The Fed-DTB remains explicable because every trust decision is the weighted sum of seven observable factors, and those weights are logged in each round. Operators can trace, for instance, how the IDS weight dominates during an attack and recedes once the threat is cleared. Preliminary counts of client selection in ten random seeds yield a coefficient of variation below 0.25, indicating that no benign subgroup is systematically excluded. These properties suggest that the framework offers transparent reasoning while treating participants evenhandedly.
By systematically addressing the core limitations of current FL solutions for IoV adversarial threats, static trust mechanisms, scalability bottlenecks, and the lack of realistic vehicular datasets, Fed-DTB presents a holistic design that moves the field towards more robust, context-aware deployments.

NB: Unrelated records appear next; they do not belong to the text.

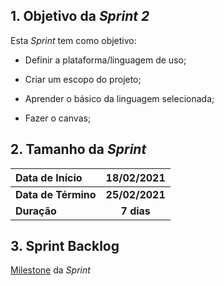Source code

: ## 1. Objetivo da _Sprint 2_

<p align="justify">Esta <i>Sprint</i> tem como objetivo:</p>

- Definir a plataforma/linguagem de uso;

- Criar um escopo do projeto;

- Aprender o básico da linguagem selecionada;

- Fazer o canvas;

## 2. Tamanho da _Sprint_

| Data de Início | 18/02/2021 |
|:--|:--:|
| **Data de Término** | **25/02/2021** |
| **Duração** | **7 dias** |


## 3. Sprint Backlog

[Milestone](https://github.com/fga-eps-mds/MDS-2020-2-G9/milestone/3?closed=1) da _Sprint_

Its adversarial resilience stems from active detection and the rapid exclusion of poisoned clients via multi-factor trust checks, ensuring compromised updates do not linger in the global model. Meanwhile, the adaptive trust mechanism employs a context-aware weighting strategy that dynamically reconfigures the focus of trust factors (e.g., IDS alerts, energy usage, or network stability) in response to evolving vehicular conditions. These improvements not only improve efficiency and scalability by allocating resources to reliable, high-quality updates and reducing overall latency but also maintain realistic testing scenarios through a custom dataset that simulates adversarial and heterogeneous states typical of large-scale IoV environments. Ultimately, Fed-DTB stands as a significant step forward in deploying robust federated intelligence, enabling intelligent transportation systems to manage data integrity, performance, and security in tandem, even under dynamic and potentially adversarial conditions.